WHAT THE TASK ASKS | Reproduce exactly the stretch of lines running from the line with "end effector trajectories|" to the end of the entries below.

╭──

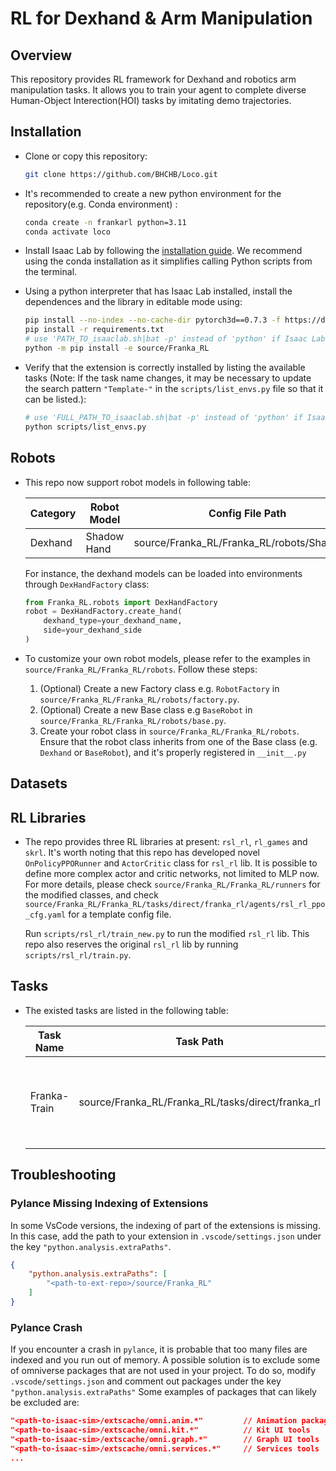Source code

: # RL for Dexhand & Arm Manipulation

## Overview

This repository provides RL framework for Dexhand and robotics arm manipulation tasks. It allows you to train your agent to complete diverse Human-Object Interection(HOI) tasks by imitating demo trajectories.

## Installation

- Clone or copy this repository:
    ```bash
    git clone https://github.com/BHCHB/Loco.git
    ```

- It's recommended to create a new python environment for the repository(e.g. Conda environment)
:
    ```bash
    conda create -n frankarl python=3.11
    conda activate loco
    ```

- Install Isaac Lab by following the [installation guide](https://isaac-sim.github.io/IsaacLab/main/source/setup/installation/index.html).
  We recommend using the conda installation as it simplifies calling Python scripts from the terminal.

- Using a python interpreter that has Isaac Lab installed, install the dependences and the library in editable mode using:

    ```bash
    pip install --no-index --no-cache-dir pytorch3d==0.7.3 -f https://dl.fbaipublicfiles.com/pytorch3d/packaging/wheels/py38_cu117_pyt1131/download.html
    pip install -r requirements.txt
    # use 'PATH_TO_isaaclab.sh|bat -p' instead of 'python' if Isaac Lab is not installed in Python venv or conda
    python -m pip install -e source/Franka_RL
    ```

- Verify that the extension is correctly installed by listing the available tasks (Note: If the task name changes, it may be necessary to update the search pattern `"Template-"` in the `scripts/list_envs.py` file so that it can be listed.):
    ```bash
    # use 'FULL_PATH_TO_isaaclab.sh|bat -p' instead of 'python' if Isaac Lab is not installed in Python venv or conda
    python scripts/list_envs.py
    ```
## Robots

 - This repo now support robot models in following table:

    | Category | Robot Model | Config File Path | Branch |
    |------|------|------|------|
    | Dexhand | Shadow Hand | source/Franka_RL/Franka_RL/robots/Shadow.py | origin/master|

    For instance, the dexhand models can be loaded into environments through `DexHandFactory` class:
    ```python
    from Franka_RL.robots import DexHandFactory
    robot = DexHandFactory.create_hand(
        dexhand_type=your_dexhand_name, 
        side=your_dexhand_side
    )
    ```
 - To customize your own robot models, please refer to the examples in `source/Franka_RL/Franka_RL/robots`. Follow these steps: 
    1. (Optional) Create a new Factory class e.g. `RobotFactory` in `source/Franka_RL/Franka_RL/robots/factory.py`.
    2. (Optional) Create a new Base class e.g `BaseRobot` in `source/Franka_RL/Franka_RL/robots/base.py`.
    3. Create your robot class in `source/Franka_RL/Franka_RL/robots`. Ensure that the robot class inherits from one of the Base class (e.g. `Dexhand` or `BaseRobot`), and it's properly registered in `__init__.py` 

## Datasets

 <!-- TODO: complete the Dataset Factory-->

## RL Libraries
 - The repo provides three RL libraries at present: `rsl_rl`, `rl_games` and `skrl`. It's worth noting that this repo has developed novel `OnPolicyPPORunner` and `ActorCritic` class for `rsl_rl` lib. It is possible to define more complex actor and critic networks, not limited to MLP now. For more details, please check `source/Franka_RL/Franka_RL/runners` for the modified classes, and check `source/Franka_RL/Franka_RL/tasks/direct/franka_rl/agents/rsl_rl_ppo_cfg.yaml` for a template config file. 
 
    Run `scripts/rsl_rl/train_new.py` to run the modified `rsl_rl` lib. This repo also reserves the original `rsl_rl` lib by running `scripts/rsl_rl/train.py`.

## Tasks

 - The existed tasks are listed in the following table:

    | Task Name | Task Path | Task Description|
    |-------|--------|----|
    | Franka-Train | source/Franka_RL/Franka_RL/tasks/direct/franka_rl | Train a Franka Panda Arm following end effector trajectories|
## Troubleshooting

### Pylance Missing Indexing of Extensions

In some VsCode versions, the indexing of part of the extensions is missing.
In this case, add the path to your extension in `.vscode/settings.json` under the key `"python.analysis.extraPaths"`.

```json
{
    "python.analysis.extraPaths": [
        "<path-to-ext-repo>/source/Franka_RL"
    ]
}
```

### Pylance Crash

If you encounter a crash in `pylance`, it is probable that too many files are indexed and you run out of memory.
A possible solution is to exclude some of omniverse packages that are not used in your project.
To do so, modify `.vscode/settings.json` and comment out packages under the key `"python.analysis.extraPaths"`
Some examples of packages that can likely be excluded are:

```json
"<path-to-isaac-sim>/extscache/omni.anim.*"         // Animation packages
"<path-to-isaac-sim>/extscache/omni.kit.*"          // Kit UI tools
"<path-to-isaac-sim>/extscache/omni.graph.*"        // Graph UI tools
"<path-to-isaac-sim>/extscache/omni.services.*"     // Services tools
...
```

╰──

RESPONSE TO THIS EXERCISE |
    | Franka-Train | source/Franka_RL/Franka_RL/tasks/direct/franka_rl | Train a Franka Panda Arm following end effector trajectories|
## Troubleshooting

### Pylance Missing Indexing of Extensions

In some VsCode versions, the indexing of part of the extensions is missing.
In this case, add the path to your extension in `.vscode/settings.json` under the key `"python.analysis.extraPaths"`.

```json
{
    "python.analysis.extraPaths": [
        "<path-to-ext-repo>/source/Franka_RL"
    ]
}
```

### Pylance Crash

If you encounter a crash in `pylance`, it is probable that too many files are indexed and you run out of memory.
A possible solution is to exclude some of omniverse packages that are not used in your project.
To do so, modify `.vscode/settings.json` and comment out packages under the key `"python.analysis.extraPaths"`
Some examples of packages that can likely be excluded are:

```json
"<path-to-isaac-sim>/extscache/omni.anim.*"         // Animation packages
"<path-to-isaac-sim>/extscache/omni.kit.*"          // Kit UI tools
"<path-to-isaac-sim>/extscache/omni.graph.*"        // Graph UI tools
"<path-to-isaac-sim>/extscache/omni.services.*"     // Services tools
...
```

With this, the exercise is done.